Deutschland und Niederlande stärken Grenzschutz gegen Migration und Kriminalität
Kirsten HentschelDeutschland und Niederlande stärken Grenzschutz gegen Migration und Kriminalität
Grenzbehörden aus Deutschland und den Niederlanden intensivieren Zusammenarbeit zur Bewältigung grenzüberschreitender Herausforderungen
Bei einem jüngsten Treffen hochrangiger Vertreter stand die fortlaufende Stärkung der Sicherheit entlang der gemeinsamen Grenze im Mittelpunkt. Im Fokus der Partnerschaft stehen die Bekämpfung irregulärer Migration sowie anderer Formen der grenzüberschreitenden Kriminalität.

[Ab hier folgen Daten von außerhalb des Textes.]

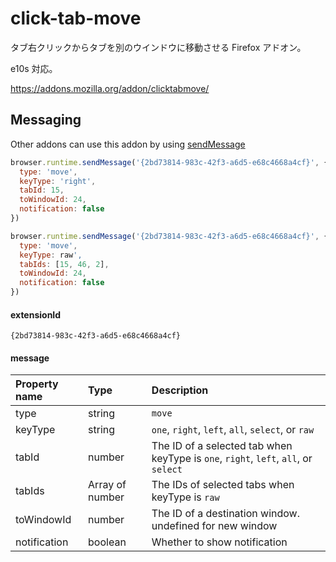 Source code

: # click-tab-move

タブ右クリックからタブを別のウインドウに移動させる Firefox アドオン。

e10s 対応。

https://addons.mozilla.org/addon/clicktabmove/


## <span id="messaging"/> Messaging

Other addons can use this addon by using [sendMessage](https://developer.mozilla.org/Add-ons/WebExtensions/API/runtime/sendMessage)

```javascript
browser.runtime.sendMessage('{2bd73814-983c-42f3-a6d5-e68c4668a4cf}', {
  type: 'move',
  keyType: 'right',
  tabId: 15,
  toWindowId: 24,
  notification: false
})
```

```javascript
browser.runtime.sendMessage('{2bd73814-983c-42f3-a6d5-e68c4668a4cf}', {
  type: 'move',
  keyType: raw',
  tabIds: [15, 46, 2],
  toWindowId: 24,
  notification: false
})
```


#### extensionId

`{2bd73814-983c-42f3-a6d5-e68c4668a4cf}`


#### message

|Property name|Type|Description|
|:--|:--|:--|
|type|string|`move`|
|keyType|string|`one`, `right`, `left`, `all`, `select`, or `raw`|
|tabId|number|The ID of a selected tab when keyType is `one`, `right`, `left`, `all`, or `select`|
|tabIds|Array of number|The IDs of selected tabs when keyType is `raw`|
|toWindowId|number|The ID of a destination window. undefined for new window|
|notification|boolean|Whether to show notification|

An der Zusammenarbeit beteiligt sind die niederländische Koninklijke Marechaussee sowie die Bundespolizeidirektionen Hannover und Sankt Augustin. Die Behörden arbeiten seit Jahren eng zusammen, um einen reibungslosen Austausch an der deutsch-niederländischen Grenze zu gewährleisten. Besonders bei temporären Grenzkontrollen an Binnengrenzübergängen ist eine ständige Abstimmung zwischen beiden Seiten unerlässlich.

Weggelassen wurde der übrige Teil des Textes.